Which lines in the data contain the word "vida"? Please copy each of them.

Items from a dataset:
▽

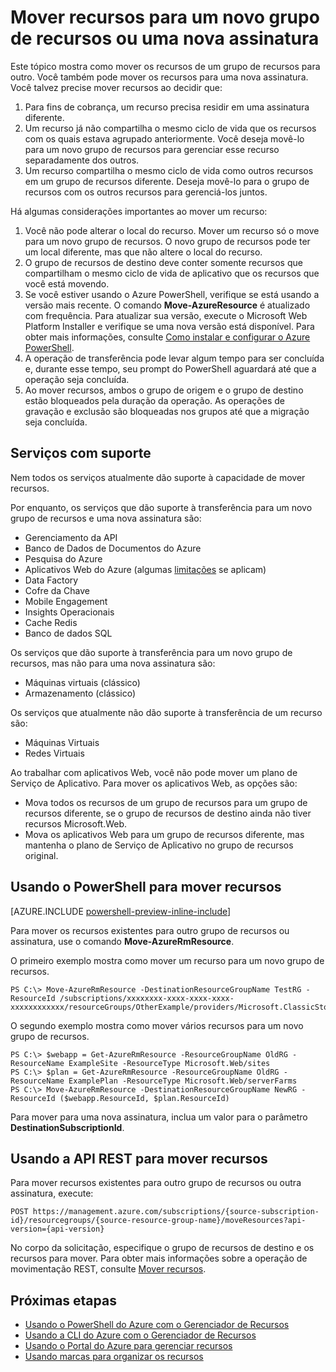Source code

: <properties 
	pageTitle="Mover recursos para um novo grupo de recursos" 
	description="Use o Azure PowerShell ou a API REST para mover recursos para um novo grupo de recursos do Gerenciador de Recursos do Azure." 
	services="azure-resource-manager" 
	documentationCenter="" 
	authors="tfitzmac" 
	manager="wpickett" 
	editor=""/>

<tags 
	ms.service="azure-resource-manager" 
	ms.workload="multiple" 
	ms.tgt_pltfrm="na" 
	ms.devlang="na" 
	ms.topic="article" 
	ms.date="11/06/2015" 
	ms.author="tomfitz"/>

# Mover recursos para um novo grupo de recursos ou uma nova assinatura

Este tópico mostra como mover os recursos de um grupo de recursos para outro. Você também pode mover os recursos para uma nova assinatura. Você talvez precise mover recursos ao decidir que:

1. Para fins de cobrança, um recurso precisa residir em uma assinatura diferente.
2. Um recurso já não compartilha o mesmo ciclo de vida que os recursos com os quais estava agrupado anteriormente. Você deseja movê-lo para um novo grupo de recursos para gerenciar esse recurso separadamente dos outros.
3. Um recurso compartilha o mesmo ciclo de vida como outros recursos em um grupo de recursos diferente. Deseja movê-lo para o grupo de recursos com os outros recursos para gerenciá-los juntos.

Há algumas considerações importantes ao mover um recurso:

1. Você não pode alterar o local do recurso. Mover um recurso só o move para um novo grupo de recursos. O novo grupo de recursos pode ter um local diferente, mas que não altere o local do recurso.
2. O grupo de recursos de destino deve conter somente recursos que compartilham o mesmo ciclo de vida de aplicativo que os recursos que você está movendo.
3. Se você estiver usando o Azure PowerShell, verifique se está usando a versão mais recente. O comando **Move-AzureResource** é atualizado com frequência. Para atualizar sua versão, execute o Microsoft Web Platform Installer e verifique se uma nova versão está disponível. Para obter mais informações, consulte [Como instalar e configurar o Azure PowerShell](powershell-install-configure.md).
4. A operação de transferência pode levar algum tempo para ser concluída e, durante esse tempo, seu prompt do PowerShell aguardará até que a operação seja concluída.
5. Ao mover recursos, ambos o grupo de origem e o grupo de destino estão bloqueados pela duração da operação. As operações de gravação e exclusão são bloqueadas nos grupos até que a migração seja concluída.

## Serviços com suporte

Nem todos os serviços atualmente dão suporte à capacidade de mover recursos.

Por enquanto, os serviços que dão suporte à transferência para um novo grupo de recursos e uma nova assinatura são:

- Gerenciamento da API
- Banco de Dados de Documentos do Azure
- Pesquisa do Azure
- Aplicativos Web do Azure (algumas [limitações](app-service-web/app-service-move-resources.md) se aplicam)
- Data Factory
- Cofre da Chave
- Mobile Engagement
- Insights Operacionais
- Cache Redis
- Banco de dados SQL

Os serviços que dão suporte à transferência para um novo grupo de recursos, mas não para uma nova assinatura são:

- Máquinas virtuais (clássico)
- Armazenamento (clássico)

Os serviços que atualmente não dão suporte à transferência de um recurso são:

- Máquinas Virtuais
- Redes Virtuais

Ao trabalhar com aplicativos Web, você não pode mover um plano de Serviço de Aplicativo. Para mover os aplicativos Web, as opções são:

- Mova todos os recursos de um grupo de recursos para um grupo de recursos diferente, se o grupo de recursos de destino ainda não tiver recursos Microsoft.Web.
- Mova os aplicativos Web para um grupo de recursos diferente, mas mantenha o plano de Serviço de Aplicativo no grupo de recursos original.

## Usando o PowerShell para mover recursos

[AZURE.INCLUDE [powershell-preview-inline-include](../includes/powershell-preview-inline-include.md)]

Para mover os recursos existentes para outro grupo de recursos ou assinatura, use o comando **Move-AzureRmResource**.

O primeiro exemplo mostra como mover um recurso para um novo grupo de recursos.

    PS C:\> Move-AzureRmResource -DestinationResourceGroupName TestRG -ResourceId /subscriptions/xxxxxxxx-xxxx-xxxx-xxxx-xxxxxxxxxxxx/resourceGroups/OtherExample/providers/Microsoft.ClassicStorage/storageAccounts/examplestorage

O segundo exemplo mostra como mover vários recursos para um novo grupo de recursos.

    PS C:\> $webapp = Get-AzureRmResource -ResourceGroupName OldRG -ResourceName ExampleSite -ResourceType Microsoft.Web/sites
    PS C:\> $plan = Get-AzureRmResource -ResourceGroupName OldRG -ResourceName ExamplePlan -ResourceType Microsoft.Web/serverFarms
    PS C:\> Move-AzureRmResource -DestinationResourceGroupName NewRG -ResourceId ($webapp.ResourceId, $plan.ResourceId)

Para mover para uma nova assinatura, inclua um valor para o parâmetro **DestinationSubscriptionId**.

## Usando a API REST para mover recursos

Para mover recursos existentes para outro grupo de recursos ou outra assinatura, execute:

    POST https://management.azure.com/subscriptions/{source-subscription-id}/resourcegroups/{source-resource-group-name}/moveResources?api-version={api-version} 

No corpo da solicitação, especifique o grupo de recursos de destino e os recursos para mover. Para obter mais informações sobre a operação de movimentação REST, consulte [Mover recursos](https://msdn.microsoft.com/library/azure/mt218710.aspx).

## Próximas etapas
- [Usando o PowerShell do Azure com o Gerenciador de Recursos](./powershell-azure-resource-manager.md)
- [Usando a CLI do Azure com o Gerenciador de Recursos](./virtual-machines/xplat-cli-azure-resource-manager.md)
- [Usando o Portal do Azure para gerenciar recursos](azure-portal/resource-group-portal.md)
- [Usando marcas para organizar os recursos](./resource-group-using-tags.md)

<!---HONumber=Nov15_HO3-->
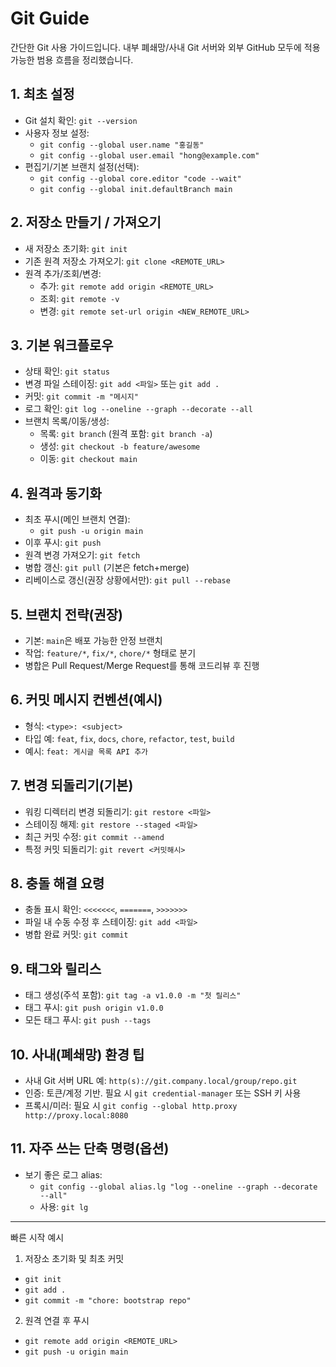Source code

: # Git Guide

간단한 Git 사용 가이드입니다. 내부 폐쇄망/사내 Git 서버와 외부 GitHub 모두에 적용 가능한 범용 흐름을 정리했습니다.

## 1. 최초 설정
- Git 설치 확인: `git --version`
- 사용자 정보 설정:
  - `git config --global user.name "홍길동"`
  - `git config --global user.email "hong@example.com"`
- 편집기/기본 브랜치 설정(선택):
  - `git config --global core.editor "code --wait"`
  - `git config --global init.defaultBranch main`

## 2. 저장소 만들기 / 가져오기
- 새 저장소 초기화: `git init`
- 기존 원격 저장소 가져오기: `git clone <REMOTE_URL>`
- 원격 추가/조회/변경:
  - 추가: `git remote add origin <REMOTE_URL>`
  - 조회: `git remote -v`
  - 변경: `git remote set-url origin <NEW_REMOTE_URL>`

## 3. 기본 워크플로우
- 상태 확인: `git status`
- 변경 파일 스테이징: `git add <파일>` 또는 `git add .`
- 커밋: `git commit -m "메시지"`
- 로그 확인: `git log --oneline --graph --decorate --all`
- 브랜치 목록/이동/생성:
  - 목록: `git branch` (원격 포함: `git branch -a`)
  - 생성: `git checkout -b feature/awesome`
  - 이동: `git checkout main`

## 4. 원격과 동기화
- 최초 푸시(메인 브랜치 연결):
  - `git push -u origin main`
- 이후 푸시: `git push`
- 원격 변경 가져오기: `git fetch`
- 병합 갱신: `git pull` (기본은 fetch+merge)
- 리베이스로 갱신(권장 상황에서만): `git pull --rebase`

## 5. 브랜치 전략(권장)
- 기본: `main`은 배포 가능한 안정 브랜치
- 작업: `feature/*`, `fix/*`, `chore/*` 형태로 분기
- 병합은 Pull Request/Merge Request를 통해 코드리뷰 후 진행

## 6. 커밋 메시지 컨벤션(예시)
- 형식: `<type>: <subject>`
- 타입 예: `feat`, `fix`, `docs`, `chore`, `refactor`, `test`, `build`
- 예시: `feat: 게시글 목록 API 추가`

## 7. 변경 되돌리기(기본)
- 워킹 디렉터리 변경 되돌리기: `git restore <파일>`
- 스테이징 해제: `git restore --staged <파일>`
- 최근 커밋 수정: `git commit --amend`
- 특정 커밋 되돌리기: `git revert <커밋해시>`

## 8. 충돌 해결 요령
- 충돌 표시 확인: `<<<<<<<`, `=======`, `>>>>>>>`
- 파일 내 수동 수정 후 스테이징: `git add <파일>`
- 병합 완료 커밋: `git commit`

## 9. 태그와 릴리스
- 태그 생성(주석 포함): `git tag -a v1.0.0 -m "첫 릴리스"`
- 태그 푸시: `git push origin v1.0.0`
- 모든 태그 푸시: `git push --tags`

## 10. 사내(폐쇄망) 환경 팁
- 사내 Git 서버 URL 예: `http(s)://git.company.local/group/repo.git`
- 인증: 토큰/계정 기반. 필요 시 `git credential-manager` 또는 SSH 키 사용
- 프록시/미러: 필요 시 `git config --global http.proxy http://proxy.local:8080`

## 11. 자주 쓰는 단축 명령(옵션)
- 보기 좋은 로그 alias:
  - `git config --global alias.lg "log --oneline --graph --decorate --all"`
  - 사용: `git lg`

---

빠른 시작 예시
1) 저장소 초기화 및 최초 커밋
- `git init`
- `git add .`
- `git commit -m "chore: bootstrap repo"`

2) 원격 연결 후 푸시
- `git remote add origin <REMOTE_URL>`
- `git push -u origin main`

△
▽

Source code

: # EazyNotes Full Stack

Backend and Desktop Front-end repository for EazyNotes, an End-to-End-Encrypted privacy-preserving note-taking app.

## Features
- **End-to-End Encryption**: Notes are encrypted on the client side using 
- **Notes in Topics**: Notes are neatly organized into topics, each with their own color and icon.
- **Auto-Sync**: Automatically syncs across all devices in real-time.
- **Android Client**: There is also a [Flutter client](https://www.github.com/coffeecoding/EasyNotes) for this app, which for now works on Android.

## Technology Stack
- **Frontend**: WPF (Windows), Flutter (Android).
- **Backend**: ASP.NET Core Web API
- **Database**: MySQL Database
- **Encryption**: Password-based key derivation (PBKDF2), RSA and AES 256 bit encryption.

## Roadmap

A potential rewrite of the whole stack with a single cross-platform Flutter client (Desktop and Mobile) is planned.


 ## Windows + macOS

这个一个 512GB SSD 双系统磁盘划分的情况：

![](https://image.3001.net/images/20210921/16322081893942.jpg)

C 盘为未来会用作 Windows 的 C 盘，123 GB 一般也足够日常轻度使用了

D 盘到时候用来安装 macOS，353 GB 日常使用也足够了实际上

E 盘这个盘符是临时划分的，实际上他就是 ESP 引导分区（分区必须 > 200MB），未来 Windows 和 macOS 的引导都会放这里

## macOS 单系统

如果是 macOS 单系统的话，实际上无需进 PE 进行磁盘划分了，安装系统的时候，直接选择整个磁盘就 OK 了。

△

Exercise response:
2. Um recurso já não compartilha o mesmo ciclo de vida que os recursos com os quais estava agrupado anteriormente. Você deseja movê-lo para um novo grupo de recursos para gerenciar esse recurso separadamente dos outros.
3. Um recurso compartilha o mesmo ciclo de vida como outros recursos em um grupo de recursos diferente. Deseja movê-lo para o grupo de recursos com os outros recursos para gerenciá-los juntos.
2. O grupo de recursos de destino deve conter somente recursos que compartilham o mesmo ciclo de vida de aplicativo que os recursos que você está movendo.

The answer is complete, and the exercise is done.